Qualcuno sussurrava:
— «È troppo tardi…»
Come quel giorno in strada, quando un uomo era caduto e il marito lo aveva caricato a forza in macchina impedendo ai passanti di aiutarlo. E poi, quando le telecamere mostrarono che la dottoressa se n’era andata, Igor la accusò di averli esposti al ridicolo, e lei fu licenziata.
Svetlana allontanò Grigorij Olegovič e gli altri, si inginocchiò accanto all’uomo:
— «Aprite le finestre! Tutti indietro!»
Qualcuno ripeteva:
— «È inutile…»
Ma lei sentiva che non era finita. Gli parlò come faceva con i suoi pazienti:
— «Forza, respira…»
L’uomo prese un respiro affannoso e aprì gli occhi.
— «Non muovetevi! Attacco di cuore. L’aiuto sta arrivando.»
I soccorritori arrivarono in fretta. Svetlana si alzò, esausta, e tornò in cucina. Lì la aspettava Liza, spaventata:
— «Mamma, stai bene?»
— «Va tutto bene, cuore mio. Adesso riposo un attimo e poi torniamo al lavoro.»
— «Non serve», — intervenne una voce autorevole. — «Puoi andare. Un’auto è già qui. Le ragazze se la cavano. La festa è finita.»
Svetlana sorrise tristemente:
— «Già… Ormai non importa più.»
Le concessero qualche giorno di riposo e persino un premio. Dimitrij la accompagnò a casa di persona.
— «Svetlana, perché non hai detto che avevi bisogno d’aiuto? Il portico è sgangherato…»
— «Non c’era nessuno. Aspetterò che Liza vada a scuola e poi sistemerò tutto.»
— «Nessuno? E io? E noi? Siamo insieme! Non si tratta così!»
Il giorno dopo arrivarono attrezzi e manodopera: Dimitrij, il giardiniere, alcune cameriere — iniziò la ristrutturazione. Svetlana si sentiva un po’ in imbarazzo, ma felice per tanta cura.
Quella sera venne Grigorij Olegovič.
— «Svetlana, posso parlarti?»
— «Prego, entra.»
Seduti al tavolo, disse:
— «Hai salvato la vita a una persona molto importante. Vuole aiutarti. Abbiamo indagato e scoperto che tuo marito voleva liberarsi di te per non dividere i beni. È stato cinico e spietato.»
Svetlana guardò le lacrime brillare nei suoi occhi.
— «Sei reintegrata in tutti i tuoi diritti. Puoi lavorare dove vuoi.» — Mise davanti a lei una busta. — «Questa è di chi hai salvato. Dice: “Ho avuto una nuova vita. Merita anche lei una nuova vita”. Non rifiutare, sarebbe triste per lui.»

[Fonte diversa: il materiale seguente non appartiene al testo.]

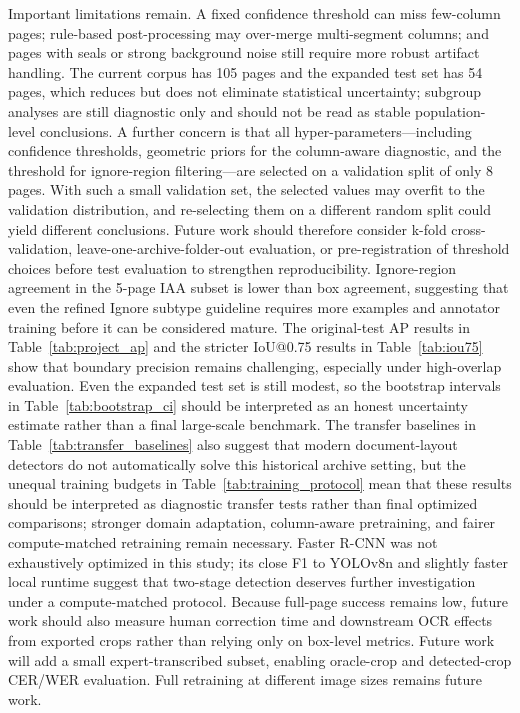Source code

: \documentclass[12pt]{article}
\begin{document}
Important limitations remain. A fixed confidence threshold can miss few-column pages; rule-based post-processing may over-merge multi-segment columns; and pages with seals or strong background noise still require more robust artifact handling. The current corpus has 105 pages and the expanded test set has 54 pages, which reduces but does not eliminate statistical uncertainty; subgroup analyses are still diagnostic only and should not be read as stable population-level conclusions. A further concern is that all hyper-parameters---including confidence thresholds, geometric priors for the column-aware diagnostic, and the threshold for ignore-region filtering---are selected on a validation split of only 8 pages. With such a small validation set, the selected values may overfit to the validation distribution, and re-selecting them on a different random split could yield different conclusions. Future work should therefore consider k-fold cross-validation, leave-one-archive-folder-out evaluation, or pre-registration of threshold choices before test evaluation to strengthen reproducibility. Ignore-region agreement in the 5-page IAA subset is lower than box agreement, suggesting that even the refined Ignore subtype guideline requires more examples and annotator training before it can be considered mature. The original-test AP results in Table~\ref{tab:project_ap} and the stricter IoU@0.75 results in Table~\ref{tab:iou75} show that boundary precision remains challenging, especially under high-overlap evaluation. Even the expanded test set is still modest, so the bootstrap intervals in Table~\ref{tab:bootstrap_ci} should be interpreted as an honest uncertainty estimate rather than a final large-scale benchmark. The transfer baselines in Table~\ref{tab:transfer_baselines} also suggest that modern document-layout detectors do not automatically solve this historical archive setting, but the unequal training budgets in Table~\ref{tab:training_protocol} mean that these results should be interpreted as diagnostic transfer tests rather than final optimized comparisons; stronger domain adaptation, column-aware pretraining, and fairer compute-matched retraining remain necessary. Faster R-CNN was not exhaustively optimized in this study; its close F1 to YOLOv8n and slightly faster local runtime suggest that two-stage detection deserves further investigation under a compute-matched protocol. Because full-page success remains low, future work should also measure human correction time and downstream OCR effects from exported crops rather than relying only on box-level metrics. Future work will add a small expert-transcribed subset, enabling oracle-crop and detected-crop CER/WER evaluation. Full retraining at different image sizes remains future work.
\end{document}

Svetlana lasciò il ristorante e trovò lavoro in una clinica privata. La accolsero a braccia aperte: lì contava la professionalità, non i pettegolezzi.
La casa, grazie a Dimitrij, fu ristrutturata ed era un vero quadro. Ora Liza la andava a prendere scuolabus, e Dimitrij la riaccompagnava a casa — l’orario di Svetlana era serrato. E, naturalmente, vissero insieme perché si sposarono.